Records supplied: Begin

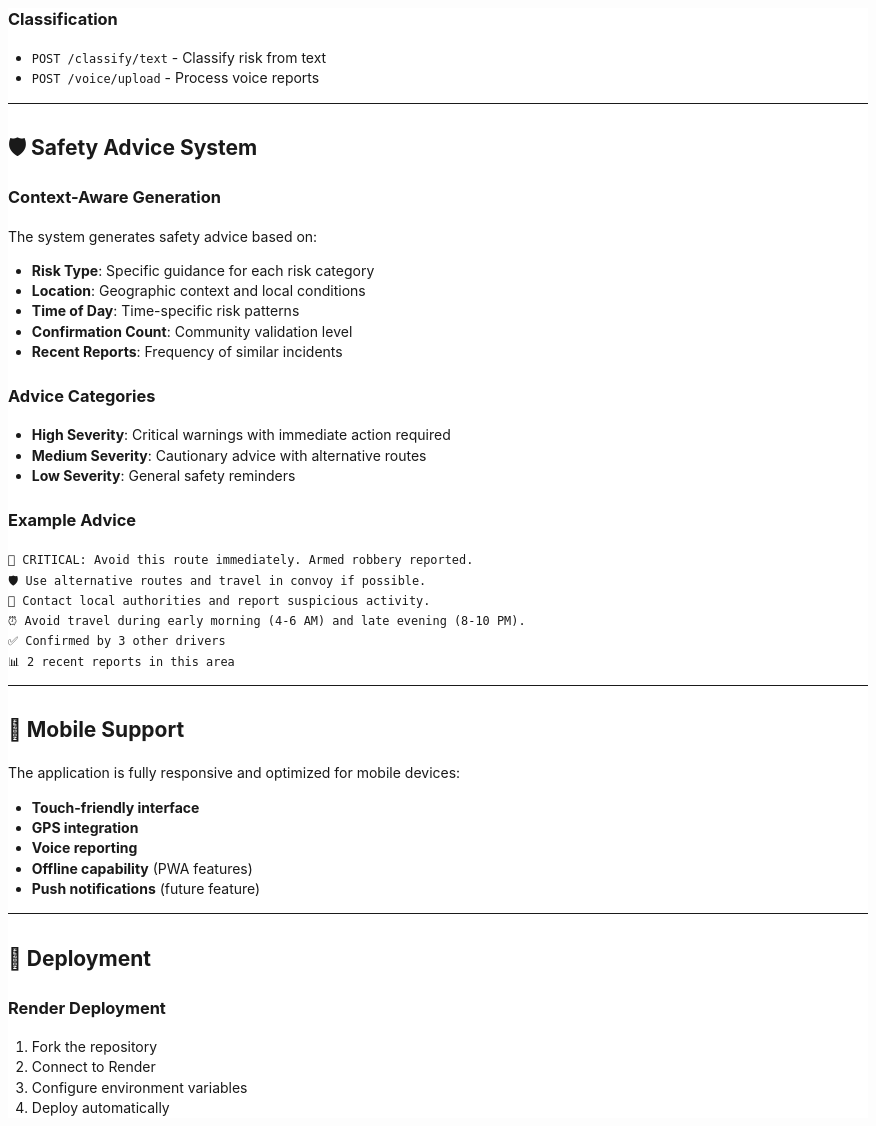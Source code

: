 ### **Classification**
- `POST /classify/text` - Classify risk from text
- `POST /voice/upload` - Process voice reports

---

## 🛡️ **Safety Advice System**

### **Context-Aware Generation**
The system generates safety advice based on:
- **Risk Type**: Specific guidance for each risk category
- **Location**: Geographic context and local conditions
- **Time of Day**: Time-specific risk patterns
- **Confirmation Count**: Community validation level
- **Recent Reports**: Frequency of similar incidents

### **Advice Categories**
- **High Severity**: Critical warnings with immediate action required
- **Medium Severity**: Cautionary advice with alternative routes
- **Low Severity**: General safety reminders

### **Example Advice**
```
🚨 CRITICAL: Avoid this route immediately. Armed robbery reported.
🛡️ Use alternative routes and travel in convoy if possible.
📱 Contact local authorities and report suspicious activity.
⏰ Avoid travel during early morning (4-6 AM) and late evening (8-10 PM).
✅ Confirmed by 3 other drivers
📊 2 recent reports in this area
```

---

## 📱 **Mobile Support**

The application is fully responsive and optimized for mobile devices:
- **Touch-friendly interface**
- **GPS integration**
- **Voice reporting**
- **Offline capability** (PWA features)
- **Push notifications** (future feature)

---

## 🚀 **Deployment**

### **Render Deployment**
1. Fork the repository
2. Connect to Render
3. Configure environment variables
4. Deploy automatically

Records supplied: End

Exercise description → Would you give the records again exactly, dropping the pictures?

Response below →
Source code

: ### **Classification**
- `POST /classify/text` - Classify risk from text
- `POST /voice/upload` - Process voice reports

---

## 🛡️ **Safety Advice System**

### **Context-Aware Generation**
The system generates safety advice based on:
- **Risk Type**: Specific guidance for each risk category
- **Location**: Geographic context and local conditions
- **Time of Day**: Time-specific risk patterns
- **Confirmation Count**: Community validation level
- **Recent Reports**: Frequency of similar incidents

### **Advice Categories**
- **High Severity**: Critical warnings with immediate action required
- **Medium Severity**: Cautionary advice with alternative routes
- **Low Severity**: General safety reminders

### **Example Advice**
```
🚨 CRITICAL: Avoid this route immediately. Armed robbery reported.
🛡️ Use alternative routes and travel in convoy if possible.
📱 Contact local authorities and report suspicious activity.
⏰ Avoid travel during early morning (4-6 AM) and late evening (8-10 PM).
✅ Confirmed by 3 other drivers
📊 2 recent reports in this area
```

---

## 📱 **Mobile Support**

The application is fully responsive and optimized for mobile devices:
- **Touch-friendly interface**
- **GPS integration**
- **Voice reporting**
- **Offline capability** (PWA features)
- **Push notifications** (future feature)

---

## 🚀 **Deployment**

### **Render Deployment**
1. Fork the repository
2. Connect to Render
3. Configure environment variables
4. Deploy automatically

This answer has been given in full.